O povo Ashaninka, que habita o Peru e o Brasil, enfrenta uma pressão que não respeita linhas no mapa. Do lado peruano, concessões florestais e estradas de madeireiras cercam os territórios e o narcotráfico tenta se instalar onde o Estado custa a chegar. Do lado brasileiro, a Funai, responsável por 28 Terras Indígenas no Acre, opera sem servidores efetivos em Marechal Thaumaturgo, o município onde vivem os Ashaninka do lado brasileiro. A Justiça Federal reconheceu o abandono desse povo e deu 180 dias para que a União apresente um plano de proteção. O rio Amônia, que nasce no país vizinho e atravessa o território nacional, ainda está vivo. Por quanto tempo, ninguém sabe
Por Hellen Lirtêz, em Amazônia Real
TI Kampa do Rio Amônia (AC) – Nas cabeceiras do rio Amônia, no Acre, na fronteira entre o Peru e o Brasil, a floresta ainda parece intacta quando observada do alto.
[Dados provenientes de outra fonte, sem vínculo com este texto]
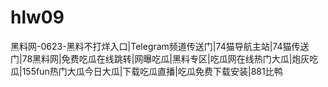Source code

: # hlw09
黑料网-0623-黑料不打烊入口|Telegram频道传送门|74猫导航主站|74猫传送门|78黑料网|免费吃瓜在线跳转|网曝吃瓜|黑料专区|吃瓜网在线热门大瓜|炮灰吃瓜|155fun热门大瓜今日大瓜|下载吃瓜直播|吃瓜免费下载安装|881比鸭
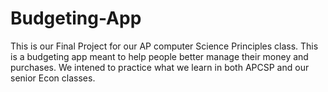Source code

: # Budgeting-App
This is our Final Project for our AP computer Science Principles class. This is a budgeting app meant to help people better manage their money and purchases. We intened to practice what we learn in both APCSP and our senior Econ classes.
Mas no interior da Terra Indígena (TI) Kampa do rio Amônia, a paisagem já começou a mudar. Estradas de extração de madeira e consórcios industriais avançam do lado peruano e cercam comunidades localizadas entre os rios Amônia, Shahuaya, Tamaya e Yurúa (nome dado ao rio Juruá em território peruano). A principal via desse avanço é a Trocha UC-105, uma rodovia precária na região de Ucayali que conecta as localidades de Nueva Italia e Puerto Breu. As máquinas já chegaram a menos de 10 quilômetros de distância da aldeia Apiwtxa. O impacto dessa malha rodoviária, mapeado pela Organização dos Povos Indígenas do Rio Juruá (Opirj), já alcança 23.829 quilômetros quadrados de subbacias hidrográficas nas cabeceiras, um território maior que o Estado de Sergipe.